How old were you when you got your first cell phone? I remember the first "mobile phone" I ever saw up close was in my dad's 1982 BMW 528i. I was just a kid and I remember Dad demanding my brother and I be totally quiet as he negotiated real estate deals and we traveled around in his mobile office (very boring, all of it). I thought that car and phone were about the coolest thing on the planet and I desperately wanted my own car phone until he told us his monthly phone bill was in the hundreds of dollars.

"You gotta think pretty seriously about who you're calling when it costs you $2 a minute to listen to them rambling."

Point well taken, Dad. 

My first cell phone was a short, blocky Nokia 3310 that I bought in 2000. I remember that calling outside of my "home calling area" cost anywhere from $0.49 to $0.79 a minute, so one tended to limit unnecessary chit-chat. Texts were $0.10/each, so there weren't a lot of "lol" or smiley-face-only texts; it was all business back then.

o-NOKIA-3310-facebook.jpg

When I ask my college students today what their first cell phone was, and how old they were when they got it, I invariable hear about handed-down phones as the students wax nostalgically about flip phones and slider phones and they start calling out names of particular models. It's like we're talking about a favorite record collection with kids from the 70s. 

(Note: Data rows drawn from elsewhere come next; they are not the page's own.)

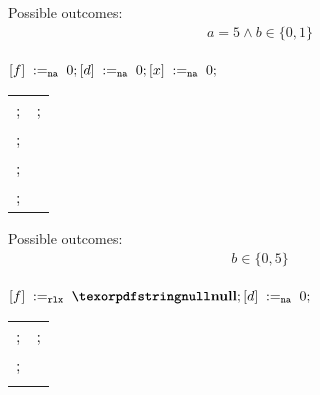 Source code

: \begin{minipage}[t]{0.3\linewidth}
Possible outcomes:\\
\[\begin{array}{l}
a = 5 \land b \in \{0, 1\} \\
\end{array}\]
\end{minipage}
%
\codePrefix
  $[f] \;:=_{\mathtt{na}}\;0; [d] \;:=_{\mathtt{na}}\;0; [x] \;:=_{\mathtt{na}}\;0;$ \\
  \begin{tabular}{L || L}
    ;  & ; \\
    ; & \\
    ; & \\
    ; & \\
  \end{tabular}
\codePostfix
\litmusTestEnd

\begin{minipage}[t]{0.3\linewidth}
Possible outcomes:\\
\[\begin{array}{l}
b \in \{0, 5\} \\
\end{array}\]
\end{minipage}
%
\codePrefix
  $\writeInstParam{\rlx}{f}{\nullPtr}; \writeInstParam{\na}{d}{0};$ \\
  \begin{tabular}{L || L}
    ;  & ; \\
    ; &
      \begin{array}{@{}l}
        {}
        {} \\
      \end{array}
  \end{tabular}
\codePostfix
\litmusTestEnd

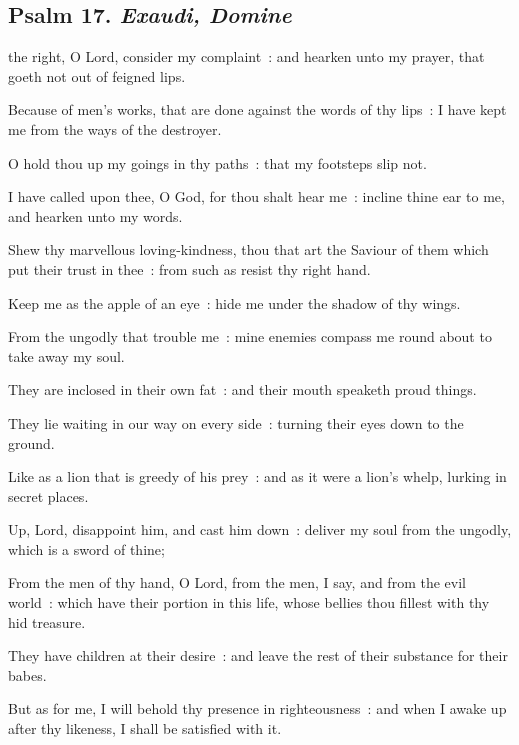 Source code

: \subsection{Psalm 17. \textit{Exaudi, Domine}}


 the right, O Lord, consider my complaint~: and hearken unto my prayer, that goeth not out of feigned lips.\par
{}
Because of men's works, that are done against the words of thy lips~: I have kept me from the ways of the destroyer.\par
{}O hold thou up my goings in thy paths~: that my footsteps slip not.\par
{}I have called upon thee, O God, for thou shalt hear me~: incline thine ear to me, and hearken unto my words.\par
{}Shew thy marvellous loving-kindness, thou that art the Saviour of them which put their trust in thee~: from such as resist thy right hand.\par
{}Keep me as the apple of an eye~: hide me under the shadow of thy wings.\par
{}From the ungodly that trouble me~: mine enemies compass me round about to take away my soul.\par
{}They are inclosed in their own fat~: and their mouth speaketh proud things.\par
{}They lie waiting in our way on every side~: turning their eyes down to the ground.\par
{}Like as a lion that is greedy of his prey~: and as it were a lion's whelp, lurking in secret places.\par
{}Up, Lord, disappoint him, and cast him down~: deliver my soul from the ungodly, which is a sword of thine;\par
{}From the men of thy hand, O Lord, from the men, I say, and from the evil world~: which have their portion in this life, whose bellies thou fillest with thy hid treasure.\par
{}They have children at their desire~: and leave the rest of their substance for their babes.\par
{}But as for me, I will behold thy presence in righteousness~: and when I awake up after thy likeness, I shall be satisfied with it.\par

I wonder the 12 year old who gets an iPhone 7 today (or more likely, the handed down iPhone 5 or 6). So much power in the palm of one's hand. Global distribution possibilities; so many social networks. And such a brilliant digital camera (especially when compared to those early 2-megapixel cell phone cameras I remember). 

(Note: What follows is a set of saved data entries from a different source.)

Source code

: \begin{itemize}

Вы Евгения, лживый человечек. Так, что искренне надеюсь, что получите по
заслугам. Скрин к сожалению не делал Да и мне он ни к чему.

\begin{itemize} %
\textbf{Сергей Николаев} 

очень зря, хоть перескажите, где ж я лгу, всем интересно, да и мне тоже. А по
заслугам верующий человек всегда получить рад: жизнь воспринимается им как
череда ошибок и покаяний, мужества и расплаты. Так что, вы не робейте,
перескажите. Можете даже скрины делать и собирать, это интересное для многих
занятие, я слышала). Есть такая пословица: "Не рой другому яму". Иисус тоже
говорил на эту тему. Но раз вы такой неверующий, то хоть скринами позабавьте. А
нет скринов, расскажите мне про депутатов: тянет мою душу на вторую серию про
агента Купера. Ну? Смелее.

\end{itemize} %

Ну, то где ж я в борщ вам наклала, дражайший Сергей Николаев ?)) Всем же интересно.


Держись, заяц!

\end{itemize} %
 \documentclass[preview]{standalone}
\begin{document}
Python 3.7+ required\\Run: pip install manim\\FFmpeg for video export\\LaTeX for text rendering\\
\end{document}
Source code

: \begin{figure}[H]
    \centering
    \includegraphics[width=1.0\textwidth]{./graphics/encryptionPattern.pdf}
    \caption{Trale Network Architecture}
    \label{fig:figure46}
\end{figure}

When you got your first cell phone (and the type it was) establishes a marker of how you expect the world to come to you. I still marvel at the magic of the newest iPhone and I have a great frame of reference for how far it's all come when I think back on my dad's Motorola bolted down next to the emergency brake handle in that 80s BMW. What will the 12 year olds of today think in 30 years when they reflect back on their first cell phone? I predict they will make fun of that fact that you had to carry around a phone at all.